Shortest possible valid HTML document?

S

Stewart Gordon

I've just been experimenting with creating the shortest possible HTML
document that passes validation. Here's what I've come up with:

----------
<!DOCTYPE html PUBLIC "-//IETF//DTD HTML 2.0//EN"><title//s
----------

Of course, it's only valid given a character encoding in the HTTP
headers. And the W3C validator's direct input interface happens to
treat there as being one....

Further challenges:

1. Find a browser that renders this correctly!

2. Find the shortest valid code in each version of (X)HTML.

Stewart.
 
M

Michael Winter

I've just been experimenting with creating the shortest possible HTML
document that passes validation.

We've done that before. It was Toby's challenge, and I seem to remember
'winning' (though Jukka picked a few holes). :)
Here's what I've come up with:

It can be shorter. See

Subject: Minimal HTML
Author: Toby Inkster
Date: 2004-11-24 21:56:10
Message-ID: (e-mail address removed)

and the discussion that followed. Note that if you read it though Google
Groups, the post order is slightly messed up.

[snip]
1. Find a browser that renders this correctly!

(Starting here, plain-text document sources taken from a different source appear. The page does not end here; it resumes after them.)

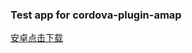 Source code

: ### Test app for cordova-plugin-amap

[安卓点击下载](https://github.com/Silverbase-FE/testApp-plugin-amap/blob/master/platforms/android/app/release/app-release.apk)
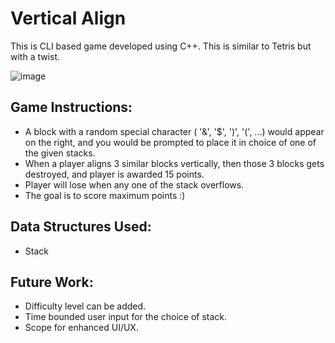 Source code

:# Vertical Align
This is CLI based game developed using C++. This is similar to Tetris but with a twist.

![image](https://github.com/hsraps/vertical-3-align/blob/master/Game.png)


## Game Instructions:
* A block with a random special character ( '&', '$', ')', '(', ...) would appear on the right, and you would be prompted to place it in choice of one of the given stacks.
* When a player aligns 3 similar blocks vertically, then those 3 blocks gets destroyed, and player is awarded 15 points.
* Player will lose when any one of the stack overflows.
* The goal is to score maximum points :)

## Data Structures Used:
* Stack

## Future Work:
* Difficulty level can be added.
* Time bounded user input for the choice of stack.
* Scope for enhanced UI/UX.

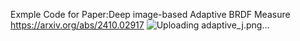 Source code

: Exmple Code for Paper:Deep image-based Adaptive BRDF Measure https://arxiv.org/abs/2410.02917
![Uploading adaptive_j.png…]()
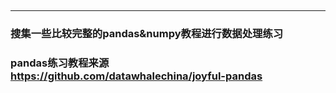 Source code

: ## 
----
### 搜集一些比较完整的pandas&numpy教程进行数据处理练习
### pandas练习教程来源 https://github.com/datawhalechina/joyful-pandas
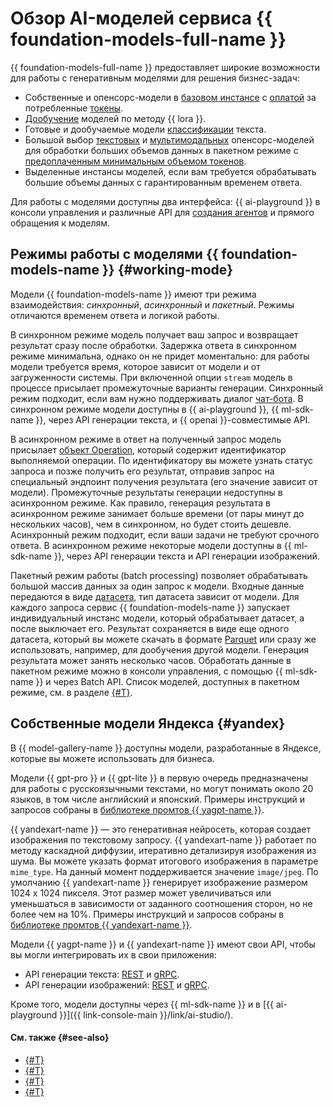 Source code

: # Обзор AI-моделей сервиса {{ foundation-models-full-name }}

{{ foundation-models-full-name }} предоставляет широкие возможности для работы с генеративным моделями для решения бизнес-задач:

* Собственные и опенсорс-модели в [базовом инстансе](./models.md#generation) c [оплатой](../../pricing.md#rules-generating) за потребленные [токены](./tokens.md).  
* [Дообучение](../tuning/index.md) моделей по методу {{ lora }}.
* Готовые и дообучаемые модели [классификации](../classifier/index.md) текста.
* Большой выбор [текстовых](./models.md#text-batch) и [мультимодальных](./models.md#multimodels-batch) опенсорс-моделей для обработки больших объемов данных в пакетном режиме с [предоплаченным минимальным объемом токенов](../../pricing.md#rules-generating).
* Выделенные инстансы моделей, если вам требуется обрабатывать большие объемы данных с гарантированным временем ответа.

Для работы с моделями доступны два интерфейса: {{ ai-playground }} в консоли управления и различные API для [создания агентов](../agents/index.md) и прямого обращения к моделям.

## Режимы работы с моделями {{ foundation-models-name }} {#working-mode}

Модели {{ foundation-models-name }} имеют три режима взаимодействия: _синхронный_, _асинхронный_ и _пакетный_. Режимы отличаются временем ответа и логикой работы.

В синхронном режиме модель получает ваш запрос и возвращает результат сразу после обработки. Задержка ответа в синхронном режиме минимальна, однако он не придет моментально: для работы модели требуется время, которое зависит от модели и от загруженности системы. При включенной опции `stream` модель в процессе присылает промежуточные варианты генерации. Синхронный режим подходит, если вам нужно поддерживать диалог [чат-бота](../../../glossary/chat-bot.md). В синхронном режиме модели доступны в {{ ai-playground }}, {{ ml-sdk-name }}, через API генерации текста, и {{ openai }}-совместимые API.

В асинхронном режиме в ответ на полученный запрос модель присылает [объект Operation](../../../api-design-guide/concepts/operation.md), который содержит идентификатор выполняемой операции. По идентификатору вы можете узнать статус запроса и позже получить его результат, отправив запрос на специальный эндпоинт получения результата (его значение зависит от модели). Промежуточные результаты генерации недоступны в асинхронном режиме. Как правило, генерация результата в асинхронном режиме занимает больше времени (от пары минут до нескольких часов), чем в синхронном, но будет стоить дешевле. Асинхронный режим подходит, если ваши задачи не требуют срочного ответа. В асинхронном режиме некоторые модели доступны в {{ ml-sdk-name }}, через API генерации текста и API генерации изображений.

Пакетный режим работы (batch processing) позволяет обрабатывать большой массив данных за один запрос к модели. Входные данные передаются в виде [датасета](../resources/dataset.md), тип датасета зависит от модели. Для каждого запроса сервис {{ foundation-models-name }} запускает индивидуальный инстанс модели, который обрабатывает датасет, а после выключает его. Результат сохраняется в виде еще одного датасета, который вы можете скачать в формате [Parquet](https://parquet.apache.org/) или сразу же использовать, например, для дообучения другой модели. Генерация результата может занять несколько часов. Обработать данные в пакетном режиме можно в консоли управления, с помощью {{ ml-sdk-name }} и через Batch API. Список моделей, доступных в пакетном режиме, см. в разделе [{#T}](./batch-processing.md).

## Собственные модели Яндекса {#yandex}

В {{ model-gallery-name }} доступны модели, разработанные в Яндексе, которые вы можете использовать для бизнеса. 

Модели {{ gpt-pro }} и {{ gpt-lite }} в первую очередь предназначены для работы с русскоязычными текстами, но могут понимать около 20 языков, в том числе английский и японский. Примеры инструкций и запросов собраны в [библиотеке промтов {{ yagpt-name }}](../../prompts/yandexgpt/index.md).

{{ yandexart-name }} — это генеративная нейросеть, которая создает изображения по текстовому запросу. {{ yandexart-name }} работает по методу каскадной диффузии, итеративно детализируя изображения из шума. Вы можете указать формат итогового изображения в параметре `mime_type`. На данный момент поддерживается значение `image/jpeg`. По умолчанию {{ yandexart-name }} генерирует изображение размером 1024 х 1024 пикселя. Этот размер может увеличиваться или уменьшаться в зависимости от заданного соотношения сторон, но не более чем на 10%. Примеры инструкций и запросов собраны в [библиотеке промтов {{ yandexart-name }}](../../prompts/yandexart/index.md).

Модели {{ yagpt-name }} и {{ yandexart-name }} имеют свои API, чтобы вы могли интегрировать их в свои приложения:
* API генерации текста: [REST](../../text-generation/api-ref/index.md) и [gRPC](../../text-generation/api-ref/grpc/index.md).
* API генерации изображений: [REST](../../image-generation/api-ref/index.md) и [gRPC](../../image-generation/api-ref/grpc/index.md).
 
Кроме того, модели доступны через {{ ml-sdk-name }} и в [{{ ai-playground }}]({{ link-console-main }}/link/ai-studio/). 

#### См. также {#see-also}

* [{#T}](../../prompts/yandexgpt/index.md)
* [{#T}](./chain-of-thought.md)
* [{#T}](../../operations/generation/create-prompt.md)
* [{#T}](../../operations/generation/async-request.md)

None of the major ones do (I mention that in the thread). You'd have to
find a one implementing a proper SGML parser.
2. Find the shortest valid code in each version of (X)HTML.

They'll all be variations on the same theme, just changing the FPI and
coping with required content. For example, in Strict document types,
your 's' (my '.') could be replaced with <p// (HTML) or <p/> (XHTML).

Mike
 
S

Stewart Gordon

Michael said:
It can be shorter. See

Subject: Minimal HTML
Author: Toby Inkster
Date: 2004-11-24 21:56:10
Message-ID: (e-mail address removed)

It's a shame message IDs look exactly like email addresses! NTS
SeaMonkey wanted to address an email to it when I clicked it.
and the discussion that followed. Note that if you read it though Google
Groups, the post order is slightly messed up.
<snip>

Indeed. But for anyone who wants to get at it quickly anyway:

http://tinyurl.com/rz52q

I'd no idea that there was a version of HTML that's just called HTML.
But that discussion has helped me to get down to 49 characters:

<!DOCTYPE HTML SYSTEM"http://eb.cx/2ef"><title//.

Now try and beat that!

Stewart.
 
M

Michael Winter

On 31/05/2006 14:57, Stewart Gordon wrote:

[snip]
<!DOCTYPE HTML SYSTEM"http://eb.cx/2ef"><title//.
^^
The SGML grammar requires at least one white space character between the
'SYSTEM' literal (or public identifier) and the system identifier, so I
don't think that quite qualifies. :p

[73] external identifier (10.1.6, 379:1) =
( ( "SYSTEM"
| ( "PUBLIC",
+ps [65],
public identifier [74] ) ),
?( +ps [65],
system identifier [75] ) )

-- #73 External Identifier, SGML Productions[1]
Now try and beat that!

As far as I know, the system identifier is a URI reference so a relative
reference (such as a single letter) is permissible, but I could very
well be wrong. In the previous discussion, Jukka seemed to imply that an
absolute URL was necessary, but that could have been due to a limitation
of the W3C Validator (which was the required validator for the
challenge). It is based loosely upon James Clark's SP which only
supports the http scheme (or so the documentation says[2]).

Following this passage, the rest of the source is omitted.